Buna Africa: The participatory design of an online aquaculture platform



Learning & Interaction Design
Software, UX & Game Design


  • 4IR, aquaculture, design for social change, participation design


Aquaculture has become the fastest-growing animal production sector globally, with production in Africa especially, steadily increasing. The move from subsistence to commercial fish farming requires emerging farmers to access technical information and support services. In order to address this need, the Rural Fisheries Programme, a developmental unit with the Department of Ichthyology and Fisheries Science at Rhodes University, South Africa, developed Buna Africa.

Buna Africa is an online platform intended to support the development and management of the aquaculture sector by providing fish farmers with technical support and services to assist them in increasing production and becoming more efficient and secondly, providing governments with a means to track production data in their area, and to use this data to inform policy and management decisions. Buna is currently being piloted in Zambia and Malawi. During this process, it was recognised that the design of the platform needed to allow greater access to, and understanding of the content, to enable farmers with low literacy, or limited experience with digital platforms to make optimum use of the platform. For this reason, an interinstitutional and interdisciplinary project was embarked on to address both user interface design and scientific information of the platform, with members from Ichthyology and Fisheries Science at Rhodes University, Graphic Design at the University of Johannesburg and Information Design at the University of Pretoria.

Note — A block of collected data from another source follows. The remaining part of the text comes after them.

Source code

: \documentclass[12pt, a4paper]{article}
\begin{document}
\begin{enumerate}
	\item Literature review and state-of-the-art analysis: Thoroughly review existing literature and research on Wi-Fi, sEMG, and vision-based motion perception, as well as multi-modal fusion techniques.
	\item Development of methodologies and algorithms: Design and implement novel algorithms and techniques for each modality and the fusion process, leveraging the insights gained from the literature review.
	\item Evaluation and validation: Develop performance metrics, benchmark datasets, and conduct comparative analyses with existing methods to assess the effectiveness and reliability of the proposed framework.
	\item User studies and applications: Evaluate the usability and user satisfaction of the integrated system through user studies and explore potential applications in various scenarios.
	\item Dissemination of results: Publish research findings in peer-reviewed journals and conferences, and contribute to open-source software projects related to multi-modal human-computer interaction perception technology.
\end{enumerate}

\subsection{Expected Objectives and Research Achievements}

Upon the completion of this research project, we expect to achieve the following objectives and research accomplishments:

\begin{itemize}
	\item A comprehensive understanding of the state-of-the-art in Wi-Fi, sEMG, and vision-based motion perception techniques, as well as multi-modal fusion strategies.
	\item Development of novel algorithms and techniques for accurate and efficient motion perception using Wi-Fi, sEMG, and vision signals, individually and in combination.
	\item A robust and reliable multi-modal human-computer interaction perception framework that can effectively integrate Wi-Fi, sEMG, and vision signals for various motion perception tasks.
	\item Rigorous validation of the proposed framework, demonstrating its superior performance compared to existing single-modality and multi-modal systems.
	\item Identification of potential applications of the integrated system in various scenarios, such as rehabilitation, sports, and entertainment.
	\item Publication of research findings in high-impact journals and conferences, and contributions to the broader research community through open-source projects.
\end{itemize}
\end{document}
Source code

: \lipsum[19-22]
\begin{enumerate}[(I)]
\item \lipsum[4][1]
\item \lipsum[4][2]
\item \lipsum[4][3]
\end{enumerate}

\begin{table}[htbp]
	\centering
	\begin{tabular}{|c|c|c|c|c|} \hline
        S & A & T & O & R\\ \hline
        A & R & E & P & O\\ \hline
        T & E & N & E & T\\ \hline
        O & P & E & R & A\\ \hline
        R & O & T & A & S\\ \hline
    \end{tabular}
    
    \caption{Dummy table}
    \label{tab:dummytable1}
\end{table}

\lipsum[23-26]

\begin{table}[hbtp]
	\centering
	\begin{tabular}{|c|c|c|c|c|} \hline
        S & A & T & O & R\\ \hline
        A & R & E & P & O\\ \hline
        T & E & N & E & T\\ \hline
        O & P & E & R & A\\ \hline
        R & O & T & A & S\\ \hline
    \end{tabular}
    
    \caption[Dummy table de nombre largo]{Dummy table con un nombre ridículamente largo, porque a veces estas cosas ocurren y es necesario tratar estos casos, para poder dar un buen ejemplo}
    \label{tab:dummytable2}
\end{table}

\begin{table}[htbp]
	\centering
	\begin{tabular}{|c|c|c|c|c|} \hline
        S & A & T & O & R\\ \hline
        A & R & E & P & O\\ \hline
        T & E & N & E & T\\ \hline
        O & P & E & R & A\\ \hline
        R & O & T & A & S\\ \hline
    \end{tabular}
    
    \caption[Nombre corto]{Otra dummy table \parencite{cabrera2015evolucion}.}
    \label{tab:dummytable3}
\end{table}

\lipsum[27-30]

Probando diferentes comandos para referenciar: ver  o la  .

The research is framed using the following questions: What are the current user and stakeholder perceptions of the Buna platform in terms of ease of use, accessibility and understandability, what type of online formats are required to allow easy access to the Buna platform, and lastly, how can the design of the Buna platform allow for easier access, engagement and understanding its content?

Literature reveals that designing for users with low literacy is a balancing act between designing for their needs, without alienating more technologically skilled individuals. Participatory design methodologies are as such recommended as being an effective means of creating digital solutions. Fish farmers from the Vhembe district in Limpopo were purposively sampled for the project, as they had been part of the initial development of the Buna platform. Spinuzzi’s (2005) participation design phases were used to collectively formulate the Design Brief for the Buna platform with the fish farmers, to analyse the website and create prototypes and to then collect feedback on the implemented changes. Engagement with the farmers was positive, and valuable, context relevant feedback was received on how the Buna platform functions, and more importantly, how farmers envisage themselves engaging with it. Findings emphasised that access to information, and the ability to create a community of practice were the most valuable aspects of the platform. More broadly, the paper speaks to how participatory design can be viewed as a strengths-based and proactive way to engage with, and involve local communities in the development of systems that will allow them to actively participate in the Fourth Industrial Revolution.